Quame Holder

Personal information
- Full name: Quame Holder
- Date of birth: April 14, 1988 (age 36)
- Place of birth: Port of Spain, Trinidad and Tobago
- Height: 6 ft 1 in (1.85 m)
- Position(s): Midfielder

Youth career
- 2004–2008: New Rochelle Storm Raiders
- 2009–2010: New York Red Bulls

Senior career*
- Years: Team / Apps / (Gls)
- 2010: New York Red Bull NPSL
- 2011: F.C. New York / 22 / (2)

= Quame Holder =

Trinidad and Tobago footballer

Quame Holder (born April 14, 1988, in Port of Spain) is a Trinidadian footballer who is currently without a club.

==Career==

===Amateur===
Holder moved from his native Trinidad to the United States aged 13, settling in New York.

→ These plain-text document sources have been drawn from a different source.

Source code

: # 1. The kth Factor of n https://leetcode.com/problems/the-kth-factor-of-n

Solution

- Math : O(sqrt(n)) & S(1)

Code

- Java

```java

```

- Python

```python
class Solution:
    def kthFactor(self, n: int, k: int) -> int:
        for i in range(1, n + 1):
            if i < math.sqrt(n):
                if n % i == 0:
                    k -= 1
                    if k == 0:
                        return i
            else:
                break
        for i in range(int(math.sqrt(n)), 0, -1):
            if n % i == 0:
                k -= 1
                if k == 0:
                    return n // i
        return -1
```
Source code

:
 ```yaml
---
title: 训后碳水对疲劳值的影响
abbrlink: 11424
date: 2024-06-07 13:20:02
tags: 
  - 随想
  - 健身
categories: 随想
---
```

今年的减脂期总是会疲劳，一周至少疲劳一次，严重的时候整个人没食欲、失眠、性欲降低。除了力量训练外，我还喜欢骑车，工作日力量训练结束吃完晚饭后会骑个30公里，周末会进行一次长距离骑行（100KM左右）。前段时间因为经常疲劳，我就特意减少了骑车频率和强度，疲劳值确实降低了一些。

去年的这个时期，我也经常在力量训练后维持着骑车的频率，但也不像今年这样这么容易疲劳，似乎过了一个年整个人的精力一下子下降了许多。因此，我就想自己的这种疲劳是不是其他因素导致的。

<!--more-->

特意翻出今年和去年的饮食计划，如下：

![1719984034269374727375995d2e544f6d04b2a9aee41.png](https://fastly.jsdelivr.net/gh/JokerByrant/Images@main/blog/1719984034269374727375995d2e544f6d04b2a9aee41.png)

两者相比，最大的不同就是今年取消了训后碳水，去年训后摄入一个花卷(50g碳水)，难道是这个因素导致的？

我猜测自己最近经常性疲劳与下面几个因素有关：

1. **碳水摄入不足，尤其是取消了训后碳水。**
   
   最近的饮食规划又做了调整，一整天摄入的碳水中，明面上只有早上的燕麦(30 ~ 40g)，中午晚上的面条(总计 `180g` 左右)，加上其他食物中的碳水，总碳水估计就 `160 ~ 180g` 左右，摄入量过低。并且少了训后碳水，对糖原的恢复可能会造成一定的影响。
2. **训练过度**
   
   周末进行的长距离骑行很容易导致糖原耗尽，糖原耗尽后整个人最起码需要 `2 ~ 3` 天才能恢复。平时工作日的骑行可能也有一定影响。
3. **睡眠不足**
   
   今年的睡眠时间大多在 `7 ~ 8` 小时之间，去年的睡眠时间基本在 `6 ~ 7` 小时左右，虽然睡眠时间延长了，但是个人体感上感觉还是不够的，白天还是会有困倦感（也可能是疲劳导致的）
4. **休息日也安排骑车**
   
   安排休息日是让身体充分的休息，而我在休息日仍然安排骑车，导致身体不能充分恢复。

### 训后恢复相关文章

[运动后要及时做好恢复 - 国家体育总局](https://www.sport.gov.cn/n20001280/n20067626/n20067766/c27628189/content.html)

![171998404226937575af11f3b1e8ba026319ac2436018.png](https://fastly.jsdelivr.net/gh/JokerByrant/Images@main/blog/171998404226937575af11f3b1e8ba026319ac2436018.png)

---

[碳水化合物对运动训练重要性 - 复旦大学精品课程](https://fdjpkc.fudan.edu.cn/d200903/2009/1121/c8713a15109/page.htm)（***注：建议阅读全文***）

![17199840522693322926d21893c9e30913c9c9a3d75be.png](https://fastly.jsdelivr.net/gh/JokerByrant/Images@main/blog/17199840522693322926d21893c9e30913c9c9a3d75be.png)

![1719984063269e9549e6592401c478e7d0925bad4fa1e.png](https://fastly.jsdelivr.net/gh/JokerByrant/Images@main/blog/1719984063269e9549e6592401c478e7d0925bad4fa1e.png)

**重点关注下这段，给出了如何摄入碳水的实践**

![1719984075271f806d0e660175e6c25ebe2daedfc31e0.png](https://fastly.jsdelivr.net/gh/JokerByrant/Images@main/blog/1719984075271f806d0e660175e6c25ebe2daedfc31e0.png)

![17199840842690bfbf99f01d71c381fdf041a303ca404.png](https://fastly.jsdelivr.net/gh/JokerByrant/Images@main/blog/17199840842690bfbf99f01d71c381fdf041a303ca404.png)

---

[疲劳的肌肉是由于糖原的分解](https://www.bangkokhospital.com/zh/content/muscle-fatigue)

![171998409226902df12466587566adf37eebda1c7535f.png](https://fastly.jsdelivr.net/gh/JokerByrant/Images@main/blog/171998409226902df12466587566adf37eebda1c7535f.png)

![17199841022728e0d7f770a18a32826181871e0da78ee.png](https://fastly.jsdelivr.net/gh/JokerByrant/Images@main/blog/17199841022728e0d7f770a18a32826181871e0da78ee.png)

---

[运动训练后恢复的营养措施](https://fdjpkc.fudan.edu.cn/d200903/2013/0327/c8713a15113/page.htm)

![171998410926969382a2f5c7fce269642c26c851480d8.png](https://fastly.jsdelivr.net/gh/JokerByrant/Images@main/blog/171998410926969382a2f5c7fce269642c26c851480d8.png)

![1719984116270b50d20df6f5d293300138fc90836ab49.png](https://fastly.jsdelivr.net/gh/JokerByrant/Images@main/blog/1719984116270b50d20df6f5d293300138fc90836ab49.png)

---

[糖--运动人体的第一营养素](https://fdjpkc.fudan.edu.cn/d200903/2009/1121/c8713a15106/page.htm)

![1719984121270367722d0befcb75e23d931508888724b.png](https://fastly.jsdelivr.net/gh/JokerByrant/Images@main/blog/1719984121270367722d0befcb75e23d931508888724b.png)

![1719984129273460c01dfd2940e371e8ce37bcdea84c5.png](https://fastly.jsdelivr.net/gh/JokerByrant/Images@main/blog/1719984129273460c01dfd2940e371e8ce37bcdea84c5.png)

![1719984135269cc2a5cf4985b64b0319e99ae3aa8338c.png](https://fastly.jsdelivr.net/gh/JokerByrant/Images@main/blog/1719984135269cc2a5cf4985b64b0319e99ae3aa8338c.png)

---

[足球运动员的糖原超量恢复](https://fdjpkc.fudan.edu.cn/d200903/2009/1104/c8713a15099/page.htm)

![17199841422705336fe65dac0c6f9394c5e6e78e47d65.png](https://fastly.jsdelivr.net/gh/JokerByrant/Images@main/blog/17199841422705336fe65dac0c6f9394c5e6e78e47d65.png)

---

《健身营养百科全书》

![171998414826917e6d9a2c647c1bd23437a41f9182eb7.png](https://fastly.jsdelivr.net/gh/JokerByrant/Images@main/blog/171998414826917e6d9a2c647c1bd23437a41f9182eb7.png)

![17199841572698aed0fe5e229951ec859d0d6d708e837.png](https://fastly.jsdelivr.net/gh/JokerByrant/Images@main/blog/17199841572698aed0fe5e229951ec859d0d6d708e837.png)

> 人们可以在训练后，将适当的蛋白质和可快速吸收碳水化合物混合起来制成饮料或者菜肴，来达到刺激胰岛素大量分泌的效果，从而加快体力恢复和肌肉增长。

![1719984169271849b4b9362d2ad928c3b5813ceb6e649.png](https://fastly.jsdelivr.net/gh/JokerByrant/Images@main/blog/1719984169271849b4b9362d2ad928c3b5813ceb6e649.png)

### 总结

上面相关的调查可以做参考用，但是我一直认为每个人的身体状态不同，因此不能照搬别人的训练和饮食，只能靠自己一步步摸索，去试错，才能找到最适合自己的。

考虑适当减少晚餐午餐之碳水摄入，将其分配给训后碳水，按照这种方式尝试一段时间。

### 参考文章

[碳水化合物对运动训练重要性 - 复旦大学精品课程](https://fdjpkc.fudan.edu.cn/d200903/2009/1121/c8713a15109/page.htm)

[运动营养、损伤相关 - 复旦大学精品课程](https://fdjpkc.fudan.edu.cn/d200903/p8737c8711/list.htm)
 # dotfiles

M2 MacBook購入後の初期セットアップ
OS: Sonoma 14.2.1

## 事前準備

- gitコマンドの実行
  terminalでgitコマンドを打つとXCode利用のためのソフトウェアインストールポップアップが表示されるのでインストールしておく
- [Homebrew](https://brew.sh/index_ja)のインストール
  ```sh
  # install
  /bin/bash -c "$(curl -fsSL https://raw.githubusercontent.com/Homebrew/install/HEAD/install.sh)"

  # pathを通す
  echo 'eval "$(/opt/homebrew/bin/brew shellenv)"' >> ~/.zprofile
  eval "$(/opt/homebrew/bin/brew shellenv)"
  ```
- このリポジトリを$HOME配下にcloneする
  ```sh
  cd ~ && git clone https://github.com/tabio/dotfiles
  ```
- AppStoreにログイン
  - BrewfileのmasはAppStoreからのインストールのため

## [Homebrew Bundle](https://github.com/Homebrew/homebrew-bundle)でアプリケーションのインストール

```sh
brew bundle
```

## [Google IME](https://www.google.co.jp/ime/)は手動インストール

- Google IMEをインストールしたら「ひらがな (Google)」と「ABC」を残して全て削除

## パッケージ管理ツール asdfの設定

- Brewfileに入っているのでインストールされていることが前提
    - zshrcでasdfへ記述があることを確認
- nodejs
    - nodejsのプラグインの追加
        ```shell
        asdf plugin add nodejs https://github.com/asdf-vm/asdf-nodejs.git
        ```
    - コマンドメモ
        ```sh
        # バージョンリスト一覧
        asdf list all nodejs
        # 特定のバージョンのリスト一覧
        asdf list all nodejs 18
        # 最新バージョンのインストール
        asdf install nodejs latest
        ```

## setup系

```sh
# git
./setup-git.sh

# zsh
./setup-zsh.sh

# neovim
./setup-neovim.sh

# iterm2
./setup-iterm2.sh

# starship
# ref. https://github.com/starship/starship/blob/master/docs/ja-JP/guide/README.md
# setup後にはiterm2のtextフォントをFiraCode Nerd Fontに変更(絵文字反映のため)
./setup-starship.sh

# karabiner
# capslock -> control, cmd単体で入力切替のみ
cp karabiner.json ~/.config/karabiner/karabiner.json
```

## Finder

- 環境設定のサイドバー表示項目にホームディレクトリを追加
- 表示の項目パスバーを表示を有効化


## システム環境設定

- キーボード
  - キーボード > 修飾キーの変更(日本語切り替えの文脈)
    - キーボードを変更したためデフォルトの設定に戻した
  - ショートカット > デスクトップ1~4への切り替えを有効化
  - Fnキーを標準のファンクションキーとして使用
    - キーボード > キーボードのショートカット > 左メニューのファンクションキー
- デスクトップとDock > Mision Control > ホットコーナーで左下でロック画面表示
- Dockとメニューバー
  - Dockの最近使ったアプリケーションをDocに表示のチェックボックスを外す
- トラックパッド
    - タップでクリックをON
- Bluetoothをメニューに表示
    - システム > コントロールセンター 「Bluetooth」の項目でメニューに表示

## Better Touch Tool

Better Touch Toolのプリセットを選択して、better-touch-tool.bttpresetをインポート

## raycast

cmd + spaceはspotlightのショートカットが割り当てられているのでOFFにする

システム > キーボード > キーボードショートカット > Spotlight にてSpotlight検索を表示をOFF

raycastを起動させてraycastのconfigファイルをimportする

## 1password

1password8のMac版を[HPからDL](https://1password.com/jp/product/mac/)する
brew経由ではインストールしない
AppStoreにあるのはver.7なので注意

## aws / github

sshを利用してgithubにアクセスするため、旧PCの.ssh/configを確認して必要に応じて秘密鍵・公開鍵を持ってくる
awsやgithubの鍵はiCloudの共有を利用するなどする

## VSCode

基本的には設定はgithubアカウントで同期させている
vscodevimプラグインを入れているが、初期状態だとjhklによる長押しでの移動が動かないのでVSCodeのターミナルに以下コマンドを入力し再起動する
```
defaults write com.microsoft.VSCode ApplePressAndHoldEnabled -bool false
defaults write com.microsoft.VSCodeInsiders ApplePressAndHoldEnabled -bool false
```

He attended New Rochelle High School, and played for the nationally ranked youth club New Rochelle Storm Raiders, but decided against a college soccer career, signing instead with the youth academy of Major League Soccer's New York Red Bulls in 2009. He played with the New York Red Bull NPSL team in the National Premier Soccer League in 2010.

===Professional===
Holder signed his first professional contract in 2011 when he was signed by F.C. New York of the USL Professional Division. He made his professional debut on April 30, 2011, in a 2–1 loss to Orlando City, and scored his first professional goal on May 30 in a 2–1 win over the Rochester Rhinos.